[To do]
Take every line containing "Christ" from the material and copy it.

[Data for this exercise]
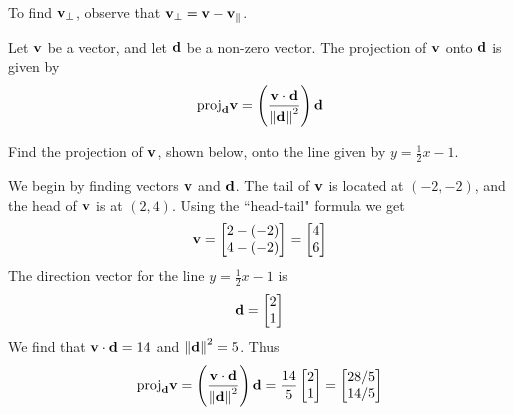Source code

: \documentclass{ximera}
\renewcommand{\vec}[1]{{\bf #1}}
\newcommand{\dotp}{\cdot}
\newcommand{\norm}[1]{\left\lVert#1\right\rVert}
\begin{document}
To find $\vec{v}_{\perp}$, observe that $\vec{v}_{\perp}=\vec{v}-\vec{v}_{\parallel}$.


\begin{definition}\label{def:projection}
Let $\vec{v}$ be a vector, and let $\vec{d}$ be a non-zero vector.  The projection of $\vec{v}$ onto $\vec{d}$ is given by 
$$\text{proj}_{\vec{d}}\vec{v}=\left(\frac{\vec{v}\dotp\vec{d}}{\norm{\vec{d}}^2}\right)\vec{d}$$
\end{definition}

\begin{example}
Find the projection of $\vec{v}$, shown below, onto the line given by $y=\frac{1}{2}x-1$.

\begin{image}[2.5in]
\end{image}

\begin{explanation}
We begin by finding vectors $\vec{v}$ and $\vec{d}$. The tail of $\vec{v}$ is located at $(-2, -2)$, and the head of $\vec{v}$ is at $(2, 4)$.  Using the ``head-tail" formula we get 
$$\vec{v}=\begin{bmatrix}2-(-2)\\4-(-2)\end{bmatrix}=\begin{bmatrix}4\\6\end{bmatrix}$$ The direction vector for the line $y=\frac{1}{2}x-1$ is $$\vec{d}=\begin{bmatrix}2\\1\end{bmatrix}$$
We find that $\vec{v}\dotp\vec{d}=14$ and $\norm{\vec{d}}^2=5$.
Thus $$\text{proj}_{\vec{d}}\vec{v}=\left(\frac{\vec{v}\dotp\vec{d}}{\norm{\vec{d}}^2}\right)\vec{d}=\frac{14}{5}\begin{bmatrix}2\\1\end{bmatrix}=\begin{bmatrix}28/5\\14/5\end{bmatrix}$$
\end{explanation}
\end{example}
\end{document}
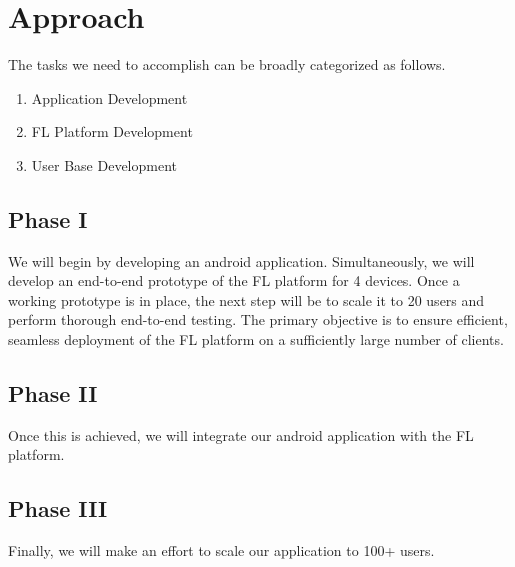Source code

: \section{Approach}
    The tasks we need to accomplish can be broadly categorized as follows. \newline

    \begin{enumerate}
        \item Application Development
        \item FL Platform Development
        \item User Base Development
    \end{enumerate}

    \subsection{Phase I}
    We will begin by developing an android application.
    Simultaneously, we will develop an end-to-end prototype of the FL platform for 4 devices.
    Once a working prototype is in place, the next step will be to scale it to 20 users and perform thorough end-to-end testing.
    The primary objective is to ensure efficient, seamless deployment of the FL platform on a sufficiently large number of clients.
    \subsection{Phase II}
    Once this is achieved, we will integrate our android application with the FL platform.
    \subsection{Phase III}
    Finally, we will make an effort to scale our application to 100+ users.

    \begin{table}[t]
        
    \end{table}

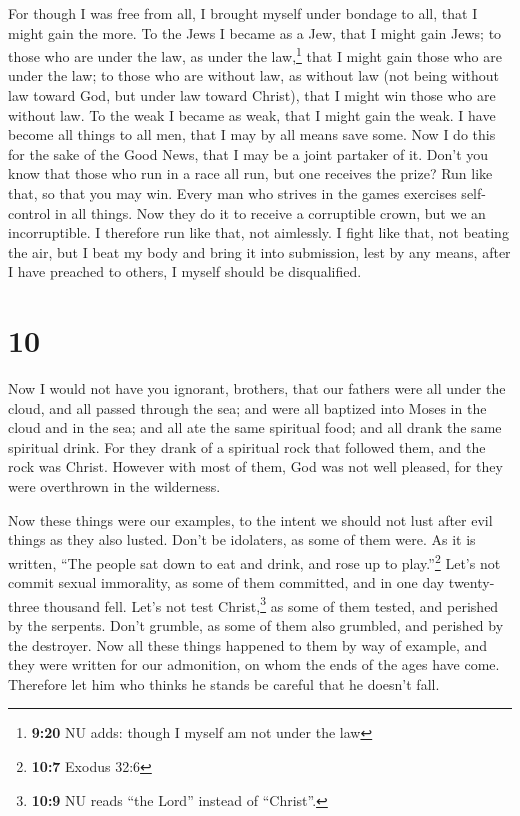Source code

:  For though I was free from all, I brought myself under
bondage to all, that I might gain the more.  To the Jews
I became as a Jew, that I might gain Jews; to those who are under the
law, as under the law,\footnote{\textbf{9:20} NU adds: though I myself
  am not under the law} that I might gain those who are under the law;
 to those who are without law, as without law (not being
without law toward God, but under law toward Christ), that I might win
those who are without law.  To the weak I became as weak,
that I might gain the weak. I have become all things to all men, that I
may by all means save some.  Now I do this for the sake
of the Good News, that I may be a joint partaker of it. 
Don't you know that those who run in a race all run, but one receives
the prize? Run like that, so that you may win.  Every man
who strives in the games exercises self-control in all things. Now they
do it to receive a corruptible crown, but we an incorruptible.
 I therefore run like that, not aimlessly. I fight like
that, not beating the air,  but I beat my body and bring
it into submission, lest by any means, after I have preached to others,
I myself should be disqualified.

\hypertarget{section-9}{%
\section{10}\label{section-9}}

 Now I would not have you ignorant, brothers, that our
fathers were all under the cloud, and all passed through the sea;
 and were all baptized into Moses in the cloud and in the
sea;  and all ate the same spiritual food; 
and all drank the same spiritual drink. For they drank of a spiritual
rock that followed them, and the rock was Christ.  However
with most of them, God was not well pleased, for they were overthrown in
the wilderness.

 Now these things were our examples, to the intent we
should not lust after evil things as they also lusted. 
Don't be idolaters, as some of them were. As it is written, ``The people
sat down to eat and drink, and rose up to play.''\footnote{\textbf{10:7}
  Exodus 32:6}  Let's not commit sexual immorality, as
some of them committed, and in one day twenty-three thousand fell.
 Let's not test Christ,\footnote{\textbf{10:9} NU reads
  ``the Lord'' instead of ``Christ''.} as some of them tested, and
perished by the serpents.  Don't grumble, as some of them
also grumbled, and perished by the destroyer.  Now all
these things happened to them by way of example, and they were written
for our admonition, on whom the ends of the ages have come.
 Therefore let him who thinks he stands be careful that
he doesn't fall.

[Answer below]
without law toward God, but under law toward Christ), that I might win
rock that followed them, and the rock was Christ.  However
 Let's not test Christ,\footnote{\textbf{10:9} NU reads
  ``the Lord'' instead of ``Christ''.} as some of them tested, and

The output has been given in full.